--- Data to examine ---
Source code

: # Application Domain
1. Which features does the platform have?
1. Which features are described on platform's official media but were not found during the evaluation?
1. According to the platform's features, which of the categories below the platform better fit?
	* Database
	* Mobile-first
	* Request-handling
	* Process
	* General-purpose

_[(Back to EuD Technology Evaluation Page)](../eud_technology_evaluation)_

--- Work instruction ---
Report every line from the material above that mentions the word "features".

--- Exercise response ---
1. Which features does the platform have?
1. Which features are described on platform's official media but were not found during the evaluation?
1. According to the platform's features, which of the categories below the platform better fit?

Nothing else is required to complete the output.